# Problem details
Lines outside the range are not wanted. Give again exactly the lines between the line holding "- Jubilee Template" and the line holding "at 12 49 28", inclusive, from the listing below.

# Data for the task
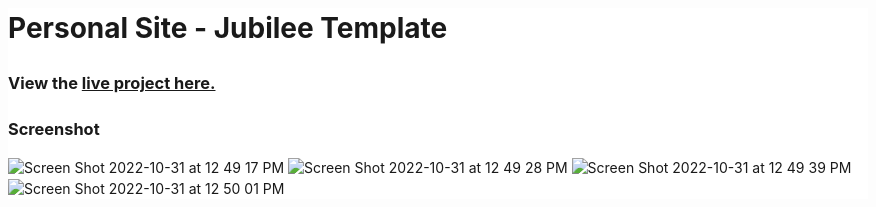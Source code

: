 # Personal Site - Jubilee Template

### View the [live project here.](https://kirstendarling.github.io/Personal-Site-Jubilee-Template/)

### Screenshot

<img width="1177" alt="Screen Shot 2022-10-31 at 12 49 17 PM" src="https://user-images.githubusercontent.com/54489152/199086661-9b9537b3-106c-4586-a538-cf45935f5e30.png">

<img width="949" alt="Screen Shot 2022-10-31 at 12 49 28 PM" src="https://user-images.githubusercontent.com/54489152/199086666-ea3a84ce-c976-4476-961a-60715c6685e7.png">

<img width="999" alt="Screen Shot 2022-10-31 at 12 49 39 PM" src="https://user-images.githubusercontent.com/54489152/199086680-f7e82087-6d01-4c30-8c7d-4b2951985d63.png">

<img width="911" alt="Screen Shot 2022-10-31 at 12 50 01 PM" src="https://user-images.githubusercontent.com/54489152/199086689-3253bb99-990c-4983-8d75-12bfc4b1539e.png">
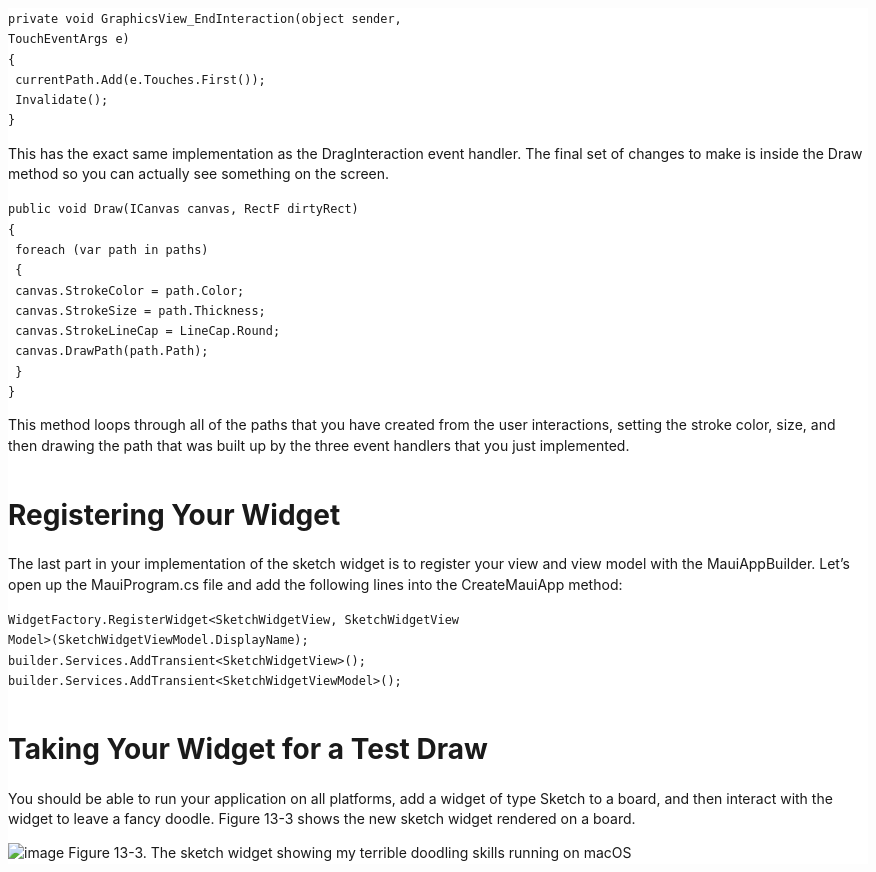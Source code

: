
 ```Csharp
private void GraphicsView_EndInteraction(object sender,
TouchEventArgs e)
{
 currentPath.Add(e.Touches.First());
 Invalidate();
}
```
This has the exact same implementation as the DragInteraction event
handler.
The final set of changes to make is inside the Draw method so you can
actually see something on the screen.

```Csharp
public void Draw(ICanvas canvas, RectF dirtyRect)
{
 foreach (var path in paths)
 {
 canvas.StrokeColor = path.Color;
 canvas.StrokeSize = path.Thickness;
 canvas.StrokeLineCap = LineCap.Round;
 canvas.DrawPath(path.Path);
 }
}
```
This method loops through all of the paths that you have created
from the user interactions, setting the stroke color, size, and then drawing
the path that was built up by the three event handlers that you just
implemented.

# Registering Your Widget

The last part in your implementation of the sketch widget is to
register your view and view model with the MauiAppBuilder. Let’s
open up the MauiProgram.cs file and add the following lines into the
CreateMauiApp method:

```Csharp
WidgetFactory.RegisterWidget<SketchWidgetView, SketchWidgetView
Model>(SketchWidgetViewModel.DisplayName);
builder.Services.AddTransient<SketchWidgetView>();
builder.Services.AddTransient<SketchWidgetViewModel>();
```
# Taking Your Widget for a Test Draw

You should be able to run your application on all platforms, add a widget
of type Sketch to a board, and then interact with the widget to leave a fancy
doodle. Figure 13-3 shows the new sketch widget rendered on a board.

![image](https://user-images.githubusercontent.com/26972859/231511276-f60bea00-acb1-4c59-8953-b50a0c66f080.png)
Figure 13-3. The sketch widget showing my terrible doodling skills
running on macOS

# Written response
: # Personal Site - Jubilee Template

### View the [live project here.](https://kirstendarling.github.io/Personal-Site-Jubilee-Template/)

### Screenshot

<img width="1177" alt="Screen Shot 2022-10-31 at 12 49 17 PM" src="https://user-images.githubusercontent.com/54489152/199086661-9b9537b3-106c-4586-a538-cf45935f5e30.png">

<img width="949" alt="Screen Shot 2022-10-31 at 12 49 28 PM" src="https://user-images.githubusercontent.com/54489152/199086666-ea3a84ce-c976-4476-961a-60715c6685e7.png">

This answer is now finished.